I’m from Compton, California. The inner city. I’m old enough to remember the brutal beating of Rodney King by the LAPD. That was a horrible, horrible time. It was my sophomore year at USC and I barely made it home before the riots began. Seeing that kind of brutality with my own eyes was disgusting, yet we continue to see officers beat down innocent protestors today. How can that be?

Back then, we heard cries from rap groups like NWA, and others. But, police brutality wasn’t something many Americans could comprehend. Now however, with the advent of body cams, social media, and cellphones, it’s starting to become crystal clear to the naysayers of decades past.

-Lisa Leslie

Rest In Power

Justice will not be served until those who are unaffected are as outraged as those who are.

-Tina Charles, Olympic gold medalist now with the Washington Mystics

Corporate America can no longer get away with token responses to systemic problems,” said Mr. Walker, who has been protesting in New York. “It is going to take a systemic response to sufficiently address this crisis that has been decades in the making.

Your Silence Is a Knee on My Neck

I’m writing this because I have a platform. It may not be the biggest platform in the world….. but it’s bigger than a lot of people have. It’s what I’ve got.
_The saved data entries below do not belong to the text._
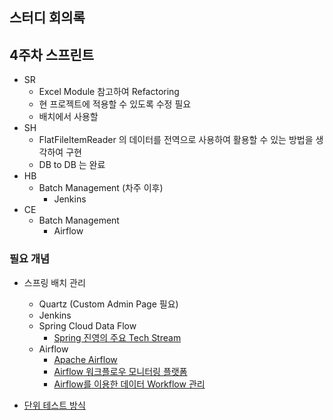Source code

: ## 스터디 회의록

## 4주차 스프린트

- SR
	- Excel Module 참고하여 Refactoring
	- 현 프로젝트에 적용할 수 있도록 수정 필요
	- 배치에서 사용할
- SH
	- FlatFileItemReader 의 데이터를 전역으로 사용하여 활용할 수 있는 방법을 생각하여 구현
	- DB to DB 는 완료
- HB
	- Batch Management (차주 이후)
		- Jenkins
- CE
	- Batch Management
		- Airflow

### 필요 개념

- 스프링 배치 관리
	- Quartz (Custom Admin Page 필요)
	- Jenkins
	- Spring Cloud Data Flow
		- [Spring 진영의 주요 Tech Stream](https://medium.com/@yongkyu.jang/spring-%EC%A7%84%EC%98%81%EC%9D%98-%EC%A3%BC%EC%9A%94-tech-stream-1-88cc45f1d47c)
	- Airflow
		- [Apache Airflow](https://bcho.tistory.com/1184)
		- [Airflow 워크플로우 모니터링 플랫폼](https://118k.tistory.com/860)
		- [Airflow를 이용한 데이터 Workflow 관리](https://www.slideshare.net/YoungHeonKim1/airflow-workflow)

- [단위 테스트 방식](https://docs.spring.io/spring-batch/docs/current/reference/html/testing.html#testing)

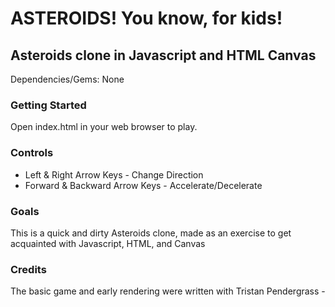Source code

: ASTEROIDS! You know, for kids!
===

Asteroids clone in Javascript and HTML Canvas
---

Dependencies/Gems:
None

### Getting Started

Open index.html in your web browser to play.

### Controls

*  Left & Right Arrow Keys - Change Direction
*  Forward & Backward Arrow Keys - Accelerate/Decelerate

### Goals

This is a quick and dirty Asteroids clone, made as an exercise to get acquainted with Javascript, HTML, and Canvas

### Credits

The basic game and early rendering were written with Tristan Pendergrass -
And the only thing I feel like using that platform for right now is to send a message to the so-called “neutral” people out there. It’s to tell them that we’re changing up the definitions of some of these words they’ve been hiding behind.
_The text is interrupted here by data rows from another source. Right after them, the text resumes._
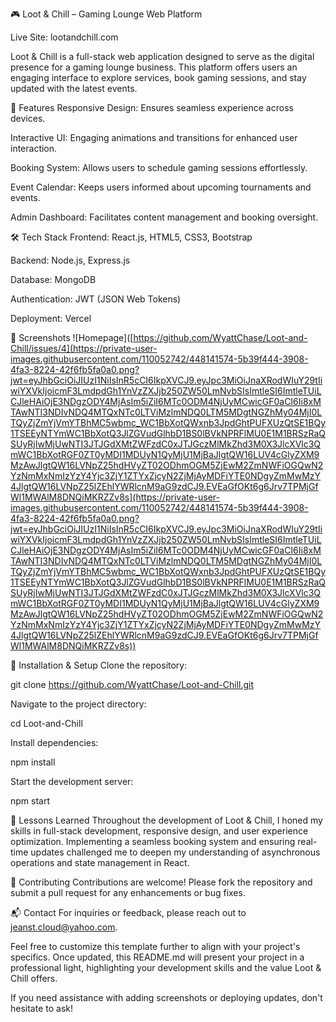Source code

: 🎮 Loot & Chill – Gaming Lounge Web Platform

Live Site: lootandchill.com

Loot & Chill is a full-stack web application designed to serve as the digital presence for a gaming lounge business. This platform offers users an engaging interface to explore services, book gaming sessions, and stay updated with the latest events.

🚀 Features
Responsive Design: Ensures seamless experience across devices.

Interactive UI: Engaging animations and transitions for enhanced user interaction.

Booking System: Allows users to schedule gaming sessions effortlessly.

Event Calendar: Keeps users informed about upcoming tournaments and events.

Admin Dashboard: Facilitates content management and booking oversight.

🛠️ Tech Stack
Frontend: React.js, HTML5, CSS3, Bootstrap

Backend: Node.js, Express.js

Database: MongoDB

Authentication: JWT (JSON Web Tokens)

Deployment: Vercel

📸 Screenshots
![Homepage]([https://github.com/WyattChase/Loot-and-Chill/issues/4](https://private-user-images.githubusercontent.com/110052742/448141574-5b39f444-3908-4fa3-8224-42f6fb5fa0a0.png?jwt=eyJhbGciOiJIUzI1NiIsInR5cCI6IkpXVCJ9.eyJpc3MiOiJnaXRodWIuY29tIiwiYXVkIjoicmF3LmdpdGh1YnVzZXJjb250ZW50LmNvbSIsImtleSI6ImtleTUiLCJleHAiOjE3NDgzODY4MjAsIm5iZiI6MTc0ODM4NjUyMCwicGF0aCI6Ii8xMTAwNTI3NDIvNDQ4MTQxNTc0LTViMzlmNDQ0LTM5MDgtNGZhMy04MjI0LTQyZjZmYjVmYTBhMC5wbmc_WC1BbXotQWxnb3JpdGhtPUFXUzQtSE1BQy1TSEEyNTYmWC1BbXotQ3JlZGVudGlhbD1BS0lBVkNPRFlMU0E1M1BRSzRaQSUyRjIwMjUwNTI3JTJGdXMtZWFzdC0xJTJGczMlMkZhd3M0X3JlcXVlc3QmWC1BbXotRGF0ZT0yMDI1MDUyN1QyMjU1MjBaJlgtQW16LUV4cGlyZXM9MzAwJlgtQW16LVNpZ25hdHVyZT02ODhmOGM5ZjEwM2ZmNWFiOGQwN2YzNmMxNmIzYzY4Yjc3ZjY1ZTYxZjcyN2ZjMjAyMDFiYTE0NDgyZmMwMzY4JlgtQW16LVNpZ25lZEhlYWRlcnM9aG9zdCJ9.EVEaGfOKt6g6Jrv7TPMjGfWl1MWAlM8DNQiMKRZZv8s](https://private-user-images.githubusercontent.com/110052742/448141574-5b39f444-3908-4fa3-8224-42f6fb5fa0a0.png?jwt=eyJhbGciOiJIUzI1NiIsInR5cCI6IkpXVCJ9.eyJpc3MiOiJnaXRodWIuY29tIiwiYXVkIjoicmF3LmdpdGh1YnVzZXJjb250ZW50LmNvbSIsImtleSI6ImtleTUiLCJleHAiOjE3NDgzODY4MjAsIm5iZiI6MTc0ODM4NjUyMCwicGF0aCI6Ii8xMTAwNTI3NDIvNDQ4MTQxNTc0LTViMzlmNDQ0LTM5MDgtNGZhMy04MjI0LTQyZjZmYjVmYTBhMC5wbmc_WC1BbXotQWxnb3JpdGhtPUFXUzQtSE1BQy1TSEEyNTYmWC1BbXotQ3JlZGVudGlhbD1BS0lBVkNPRFlMU0E1M1BRSzRaQSUyRjIwMjUwNTI3JTJGdXMtZWFzdC0xJTJGczMlMkZhd3M0X3JlcXVlc3QmWC1BbXotRGF0ZT0yMDI1MDUyN1QyMjU1MjBaJlgtQW16LUV4cGlyZXM9MzAwJlgtQW16LVNpZ25hdHVyZT02ODhmOGM5ZjEwM2ZmNWFiOGQwN2YzNmMxNmIzYzY4Yjc3ZjY1ZTYxZjcyN2ZjMjAyMDFiYTE0NDgyZmMwMzY4JlgtQW16LVNpZ25lZEhlYWRlcnM9aG9zdCJ9.EVEaGfOKt6g6Jrv7TPMjGfWl1MWAlM8DNQiMKRZZv8s))

📂 Installation & Setup
Clone the repository:

git clone https://github.com/WyattChase/Loot-and-Chill.git

Navigate to the project directory:

cd Loot-and-Chill

Install dependencies:

npm install

Start the development server:

npm start


🧠 Lessons Learned
Throughout the development of Loot & Chill, I honed my skills in full-stack development, responsive design, and user experience optimization. Implementing a seamless booking system and ensuring real-time updates challenged me to deepen my understanding of asynchronous operations and state management in React.

🤝 Contributing
Contributions are welcome! Please fork the repository and submit a pull request for any enhancements or bug fixes.

📬 Contact
For inquiries or feedback, please reach out to jeanst.cloud@yahoo.com.

Feel free to customize this template further to align with your project's specifics. Once updated, this README.md will present your project in a professional light, highlighting your development skills and the value Loot & Chill offers.

If you need assistance with adding screenshots or deploying updates, don't hesitate to ask!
It’s to tell them that “seeing both sides” means having blood on their hands – and “opting out” means leaving innocent people to die.

It’s to tell them that neutrality about black lives might as well be murder.
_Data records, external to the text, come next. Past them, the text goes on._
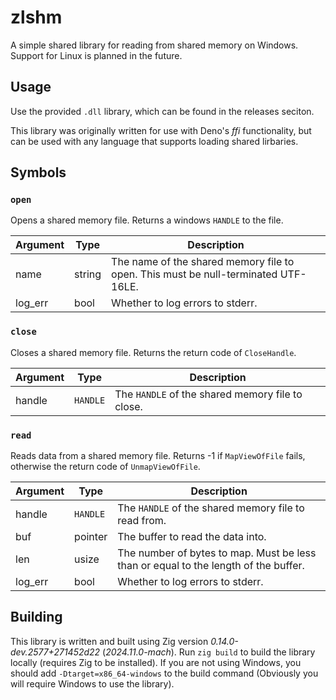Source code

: # zlshm

A simple shared library for reading from shared memory on Windows. Support for Linux is planned in the future.

## Usage

Use the provided `.dll` library, which can be found in the releases seciton.

This library was originally written for use
with Deno's _ffi_ functionality, but can be used with any language that supports loading shared lirbaries.

## Symbols

### `open`

Opens a shared memory file. Returns a windows `HANDLE` to the file.

| Argument | Type   | Description                                                                        |
| -------- | ------ | ---------------------------------------------------------------------------------- |
| name     | string | The name of the shared memory file to open. This must be null-terminated UTF-16LE. |
| log_err  | bool   | Whether to log errors to stderr.                                                   |

### `close`

Closes a shared memory file. Returns the return code of `CloseHandle`.

| Argument | Type     | Description                                      |
| -------- | -------- | ------------------------------------------------ |
| handle   | `HANDLE` | The `HANDLE` of the shared memory file to close. |

### `read`

Reads data from a shared memory file. Returns -1 if `MapViewOfFile` fails,
otherwise the return code of `UnmapViewOfFile`.

| Argument | Type     | Description                                                                         |
| -------- | -------- | ----------------------------------------------------------------------------------- |
| handle   | `HANDLE` | The `HANDLE` of the shared memory file to read from.                                |
| buf      | pointer  | The buffer to read the data into.                                                   |
| len      | usize    | The number of bytes to map. Must be less than or equal to the length of the buffer. |
| log_err  | bool     | Whether to log errors to stderr.                                                    |

## Building

This library is written and built using Zig version _0.14.0-dev.2577+271452d22_ (_2024.11.0-mach_).
Run `zig build` to build the library locally (requires Zig to be installed). If you are not using Windows,
you should add `-Dtarget=x86_64-windows` to the build command (Obviously you will require Windows to use the library).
It’s to tell them that their silence is the knee on George Floyd’s neck.

-Natasha Cloud, 2019 WNBA champion with the Mystics

LeBron James calls out Fox News host Laura Ingraham for defense of Drew Brees

If you still haven’t figured out why the protesting is going on. Why we’re acting as we are is because we are simply F-N tired of this treatment right here! Can we break it down for you any simpler than this right here????

And to my people don’t worry I won’t stop until I see CHANGE!!!


-LeBron James

Can the WNBA be bigger than its ‘BIGGER THAN BALL’ t-shirt?

Similarly, the WNBA can lay down the gauntlet for other sports’ leagues by modeling how to implement real, reparative practices that, while still incomplete, can begin to address the inequities from which people and communities of color disproportionately suffer.

The WNBA is signaling that it can competently, safely play basketball during a pandemic, a highly-complicated task. In contrast, fairly and justly compensating and caring for those people of color who will make this complicated return to play possible should be simple.

-Cat Ariail, professor and Swish Appeal contributor

Natasha Cloud joins Philly protests, demands end to deadly ‘white silence’

A challenge for fans who demand that players, teams and journalists “stick to sports”: Can you see the problem with proclaiming to “love” a player like Cloud but then feeling uncomfortable and growing silent when she speaks out against racial injustices that could cost any black person, including her, their life?

What kind of soul searching will you do to love and support the human who faces the anguish of racism daily as much as you claim to love the basketball player?